• [Problem]
Could you reproduce the entries exactly, omitting every picture?

**** Material provided ****

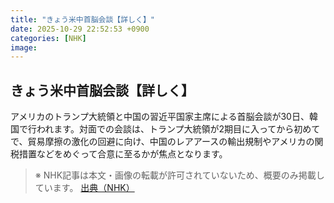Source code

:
 ```yaml
---
title: "きょう米中首脳会談【詳しく】"
date: 2025-10-29 22:52:53 +0900
categories: [NHK]
image: 
---
```

## きょう米中首脳会談【詳しく】

アメリカのトランプ大統領と中国の習近平国家主席による首脳会談が30日、韓国で行われます。対面での会談は、トランプ大統領が2期目に入ってから初めてで、貿易摩擦の激化の回避に向け、中国のレアアースの輸出規制やアメリカの関税措置などをめぐって合意に至るかが焦点となります。

> ※ NHK記事は本文・画像の転載が許可されていないため、概要のみ掲載しています。
[出典（NHK）](http://www3.nhk.or.jp/news/html/20251030/k10014962861000.html)

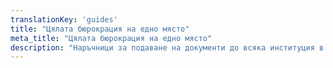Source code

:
 ```yaml
---
translationKey: 'guides'
title: "Цялата бюрокрация на едно място"
meta_title: "Цялата бюрокрация на едно място"
description: "Наръчници за подаване на документи до всяка институция в света"
---
```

****

• [Result below]
Source code

:
 ```yaml
---
title: "きょう米中首脳会談【詳しく】"
date: 2025-10-29 22:52:53 +0900
categories: [NHK]
image: 
---
```

## きょう米中首脳会談【詳しく】

アメリカのトランプ大統領と中国の習近平国家主席による首脳会談が30日、韓国で行われます。対面での会談は、トランプ大統領が2期目に入ってから初めてで、貿易摩擦の激化の回避に向け、中国のレアアースの輸出規制やアメリカの関税措置などをめぐって合意に至るかが焦点となります。

> ※ NHK記事は本文・画像の転載が許可されていないため、概要のみ掲載しています。
[出典（NHK）](http://www3.nhk.or.jp/news/html/20251030/k10014962861000.html)

Source code

:
 ```yaml
---
translationKey: 'guides'
title: "Цялата бюрокрация на едно място"
meta_title: "Цялата бюрокрация на едно място"
description: "Наръчници за подаване на документи до всяка институция в света"
---
```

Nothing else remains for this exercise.